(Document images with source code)

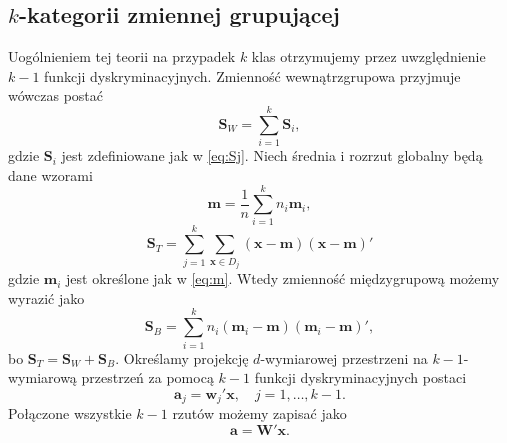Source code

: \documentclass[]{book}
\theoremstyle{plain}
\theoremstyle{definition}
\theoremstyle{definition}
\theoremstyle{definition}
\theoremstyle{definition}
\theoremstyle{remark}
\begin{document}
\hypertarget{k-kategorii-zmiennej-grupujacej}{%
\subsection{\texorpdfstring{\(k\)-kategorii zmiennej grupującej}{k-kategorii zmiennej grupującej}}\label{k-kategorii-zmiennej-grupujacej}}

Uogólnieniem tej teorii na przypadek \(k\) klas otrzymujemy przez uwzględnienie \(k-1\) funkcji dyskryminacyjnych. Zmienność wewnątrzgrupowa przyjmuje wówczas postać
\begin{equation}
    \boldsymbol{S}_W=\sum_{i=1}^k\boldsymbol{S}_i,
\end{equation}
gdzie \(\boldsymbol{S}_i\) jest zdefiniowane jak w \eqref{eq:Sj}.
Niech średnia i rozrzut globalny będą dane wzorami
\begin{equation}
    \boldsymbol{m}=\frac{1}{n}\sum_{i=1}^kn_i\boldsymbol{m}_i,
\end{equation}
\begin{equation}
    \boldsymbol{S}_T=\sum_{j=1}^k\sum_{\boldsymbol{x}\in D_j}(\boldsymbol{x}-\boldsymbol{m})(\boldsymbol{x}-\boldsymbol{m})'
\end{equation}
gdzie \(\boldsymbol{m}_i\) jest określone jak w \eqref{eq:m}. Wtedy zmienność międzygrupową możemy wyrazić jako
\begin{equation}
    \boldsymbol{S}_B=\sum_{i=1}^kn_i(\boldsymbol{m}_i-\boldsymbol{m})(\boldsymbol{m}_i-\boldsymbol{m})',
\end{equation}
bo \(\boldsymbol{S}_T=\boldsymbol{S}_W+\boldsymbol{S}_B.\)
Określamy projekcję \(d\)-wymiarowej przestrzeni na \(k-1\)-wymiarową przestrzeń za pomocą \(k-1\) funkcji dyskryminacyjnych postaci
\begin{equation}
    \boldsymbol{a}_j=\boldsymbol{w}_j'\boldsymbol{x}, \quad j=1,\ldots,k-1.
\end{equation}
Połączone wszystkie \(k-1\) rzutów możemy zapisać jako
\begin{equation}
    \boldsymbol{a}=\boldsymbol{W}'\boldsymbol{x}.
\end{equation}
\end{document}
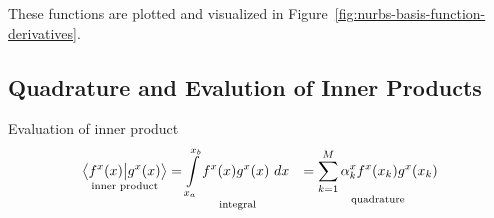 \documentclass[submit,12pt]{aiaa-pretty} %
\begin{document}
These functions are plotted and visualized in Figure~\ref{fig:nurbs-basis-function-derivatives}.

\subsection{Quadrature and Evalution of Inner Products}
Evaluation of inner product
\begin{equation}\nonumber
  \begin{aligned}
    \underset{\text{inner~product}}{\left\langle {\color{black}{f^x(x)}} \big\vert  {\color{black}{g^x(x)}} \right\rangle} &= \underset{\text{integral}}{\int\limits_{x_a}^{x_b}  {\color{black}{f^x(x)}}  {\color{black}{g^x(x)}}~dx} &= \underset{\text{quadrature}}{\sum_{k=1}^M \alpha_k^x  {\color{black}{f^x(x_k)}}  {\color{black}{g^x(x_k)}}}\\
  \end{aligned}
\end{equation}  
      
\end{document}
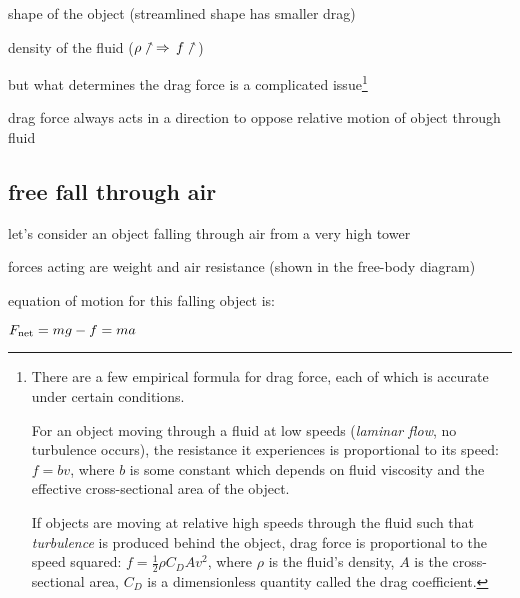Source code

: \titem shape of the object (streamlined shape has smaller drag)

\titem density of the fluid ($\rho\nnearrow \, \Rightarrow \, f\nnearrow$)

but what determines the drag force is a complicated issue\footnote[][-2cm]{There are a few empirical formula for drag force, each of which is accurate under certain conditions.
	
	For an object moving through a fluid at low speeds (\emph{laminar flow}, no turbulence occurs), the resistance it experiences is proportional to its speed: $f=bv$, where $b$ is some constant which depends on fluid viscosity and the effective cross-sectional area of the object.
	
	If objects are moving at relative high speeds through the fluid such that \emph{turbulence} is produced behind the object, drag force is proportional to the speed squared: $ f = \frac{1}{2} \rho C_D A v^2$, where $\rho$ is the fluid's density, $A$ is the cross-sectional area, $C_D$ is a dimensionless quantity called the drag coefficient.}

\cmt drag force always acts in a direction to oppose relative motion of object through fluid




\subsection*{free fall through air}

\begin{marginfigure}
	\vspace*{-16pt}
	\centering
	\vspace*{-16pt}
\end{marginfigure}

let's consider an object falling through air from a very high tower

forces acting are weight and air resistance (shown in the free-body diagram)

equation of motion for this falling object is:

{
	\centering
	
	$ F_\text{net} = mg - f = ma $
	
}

...

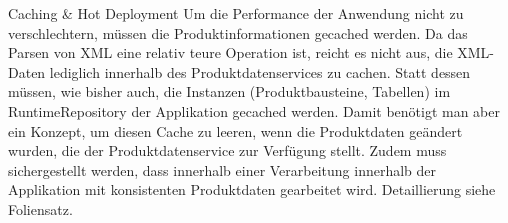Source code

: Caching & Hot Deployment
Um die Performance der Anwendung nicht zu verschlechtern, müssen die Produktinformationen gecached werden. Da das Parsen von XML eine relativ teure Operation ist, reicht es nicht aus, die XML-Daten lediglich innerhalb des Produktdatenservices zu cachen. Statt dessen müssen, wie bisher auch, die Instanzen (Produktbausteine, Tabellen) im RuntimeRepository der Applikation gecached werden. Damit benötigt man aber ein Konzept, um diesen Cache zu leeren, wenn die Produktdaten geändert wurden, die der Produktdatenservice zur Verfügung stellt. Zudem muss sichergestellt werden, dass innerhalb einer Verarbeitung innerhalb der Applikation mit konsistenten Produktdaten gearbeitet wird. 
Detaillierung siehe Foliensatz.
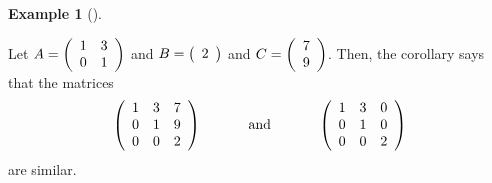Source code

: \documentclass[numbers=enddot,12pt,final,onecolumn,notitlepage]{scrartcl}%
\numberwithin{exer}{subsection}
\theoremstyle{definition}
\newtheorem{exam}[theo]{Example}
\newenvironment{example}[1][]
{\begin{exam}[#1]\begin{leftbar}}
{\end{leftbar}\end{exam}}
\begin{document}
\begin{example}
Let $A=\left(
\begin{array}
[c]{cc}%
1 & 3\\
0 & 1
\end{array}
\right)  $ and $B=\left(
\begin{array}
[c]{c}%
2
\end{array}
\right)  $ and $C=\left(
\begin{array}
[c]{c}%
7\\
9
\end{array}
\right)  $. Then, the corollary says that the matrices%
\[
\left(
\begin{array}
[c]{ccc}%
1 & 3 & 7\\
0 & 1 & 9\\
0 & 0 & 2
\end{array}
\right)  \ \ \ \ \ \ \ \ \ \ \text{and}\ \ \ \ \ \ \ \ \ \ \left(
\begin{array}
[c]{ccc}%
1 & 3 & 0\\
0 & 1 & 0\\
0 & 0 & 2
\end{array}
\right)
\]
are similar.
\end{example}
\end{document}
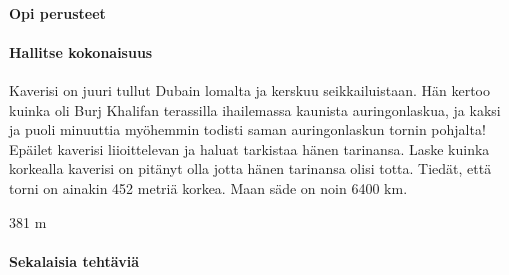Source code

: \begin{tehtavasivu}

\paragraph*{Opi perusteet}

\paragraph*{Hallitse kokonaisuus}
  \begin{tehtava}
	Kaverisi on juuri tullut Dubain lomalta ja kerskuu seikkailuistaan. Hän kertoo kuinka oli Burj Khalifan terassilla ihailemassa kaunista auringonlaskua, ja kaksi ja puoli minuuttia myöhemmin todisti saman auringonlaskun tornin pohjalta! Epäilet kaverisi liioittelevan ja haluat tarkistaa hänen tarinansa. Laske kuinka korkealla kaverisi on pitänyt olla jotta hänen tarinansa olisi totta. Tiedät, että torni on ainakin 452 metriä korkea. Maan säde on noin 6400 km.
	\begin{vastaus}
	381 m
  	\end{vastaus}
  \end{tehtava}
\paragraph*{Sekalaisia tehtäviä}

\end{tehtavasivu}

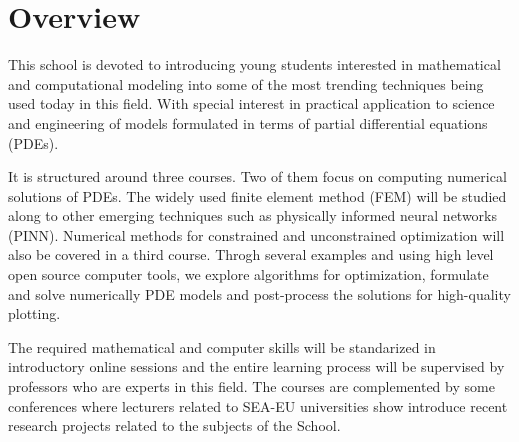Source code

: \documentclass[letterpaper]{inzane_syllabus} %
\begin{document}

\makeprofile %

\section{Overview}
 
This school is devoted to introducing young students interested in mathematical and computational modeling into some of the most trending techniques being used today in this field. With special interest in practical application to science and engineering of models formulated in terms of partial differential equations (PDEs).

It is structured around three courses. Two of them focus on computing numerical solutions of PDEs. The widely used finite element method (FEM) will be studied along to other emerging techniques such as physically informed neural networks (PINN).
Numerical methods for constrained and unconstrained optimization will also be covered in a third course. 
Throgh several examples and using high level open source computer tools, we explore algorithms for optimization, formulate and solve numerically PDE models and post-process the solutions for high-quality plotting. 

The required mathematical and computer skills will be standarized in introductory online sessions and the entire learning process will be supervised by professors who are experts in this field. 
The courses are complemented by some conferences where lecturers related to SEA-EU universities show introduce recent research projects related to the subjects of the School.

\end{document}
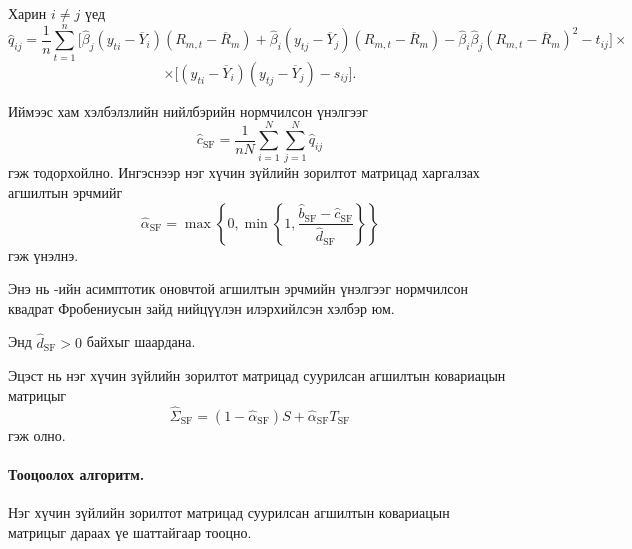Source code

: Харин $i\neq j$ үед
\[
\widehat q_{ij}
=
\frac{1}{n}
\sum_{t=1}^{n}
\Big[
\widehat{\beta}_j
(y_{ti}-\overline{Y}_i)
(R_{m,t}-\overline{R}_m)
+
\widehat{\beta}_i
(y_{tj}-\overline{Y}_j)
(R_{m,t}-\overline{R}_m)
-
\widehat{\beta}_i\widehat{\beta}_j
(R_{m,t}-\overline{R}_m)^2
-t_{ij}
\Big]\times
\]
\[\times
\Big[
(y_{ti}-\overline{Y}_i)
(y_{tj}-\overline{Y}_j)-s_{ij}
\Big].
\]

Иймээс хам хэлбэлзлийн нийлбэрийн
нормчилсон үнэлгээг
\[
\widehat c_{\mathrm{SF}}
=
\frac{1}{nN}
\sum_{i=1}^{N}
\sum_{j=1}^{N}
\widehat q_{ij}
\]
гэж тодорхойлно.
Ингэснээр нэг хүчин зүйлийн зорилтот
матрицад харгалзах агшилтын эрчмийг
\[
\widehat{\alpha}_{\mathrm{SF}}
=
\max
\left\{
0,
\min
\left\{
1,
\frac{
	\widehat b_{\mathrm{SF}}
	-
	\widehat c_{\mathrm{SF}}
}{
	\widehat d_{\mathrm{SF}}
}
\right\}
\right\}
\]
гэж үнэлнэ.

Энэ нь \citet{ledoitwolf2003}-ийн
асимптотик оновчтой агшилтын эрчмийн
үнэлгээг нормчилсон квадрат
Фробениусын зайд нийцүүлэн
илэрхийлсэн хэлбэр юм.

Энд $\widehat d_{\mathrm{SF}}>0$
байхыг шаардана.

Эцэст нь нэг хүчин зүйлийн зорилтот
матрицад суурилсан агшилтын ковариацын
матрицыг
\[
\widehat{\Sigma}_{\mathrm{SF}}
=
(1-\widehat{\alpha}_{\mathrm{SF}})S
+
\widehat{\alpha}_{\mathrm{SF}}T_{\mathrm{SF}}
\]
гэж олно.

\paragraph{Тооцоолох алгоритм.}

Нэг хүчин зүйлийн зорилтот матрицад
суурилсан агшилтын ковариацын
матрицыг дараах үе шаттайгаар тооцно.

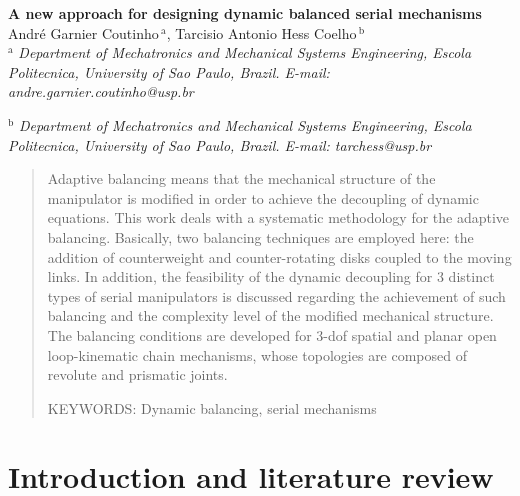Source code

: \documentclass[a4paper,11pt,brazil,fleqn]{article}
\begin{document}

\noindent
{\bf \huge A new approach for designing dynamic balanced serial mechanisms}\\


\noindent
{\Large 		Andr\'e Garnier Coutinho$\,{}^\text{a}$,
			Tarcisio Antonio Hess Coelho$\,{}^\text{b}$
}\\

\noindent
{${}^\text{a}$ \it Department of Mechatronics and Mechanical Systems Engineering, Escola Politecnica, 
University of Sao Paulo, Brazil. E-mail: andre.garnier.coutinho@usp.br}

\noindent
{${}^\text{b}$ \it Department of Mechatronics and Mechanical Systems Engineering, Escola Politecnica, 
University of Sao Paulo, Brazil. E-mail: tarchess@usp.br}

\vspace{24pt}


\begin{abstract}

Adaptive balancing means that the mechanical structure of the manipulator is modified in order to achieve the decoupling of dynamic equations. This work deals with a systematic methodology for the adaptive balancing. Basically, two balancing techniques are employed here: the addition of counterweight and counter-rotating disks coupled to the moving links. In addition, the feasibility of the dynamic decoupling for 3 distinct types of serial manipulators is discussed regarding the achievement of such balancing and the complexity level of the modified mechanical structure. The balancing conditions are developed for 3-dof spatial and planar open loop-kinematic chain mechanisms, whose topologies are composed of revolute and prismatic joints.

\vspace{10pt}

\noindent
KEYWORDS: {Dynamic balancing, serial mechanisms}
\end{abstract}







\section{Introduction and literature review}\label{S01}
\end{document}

What the task requires: Search the records for lines holding the word "resistance", then copy each line you find.

Answer section:
	For an object moving through a fluid at low speeds (\emph{laminar flow}, no turbulence occurs), the resistance it experiences is proportional to its speed: $f=bv$, where $b$ is some constant which depends on fluid viscosity and the effective cross-sectional area of the object.
forces acting are weight and air resistance (shown in the free-body diagram)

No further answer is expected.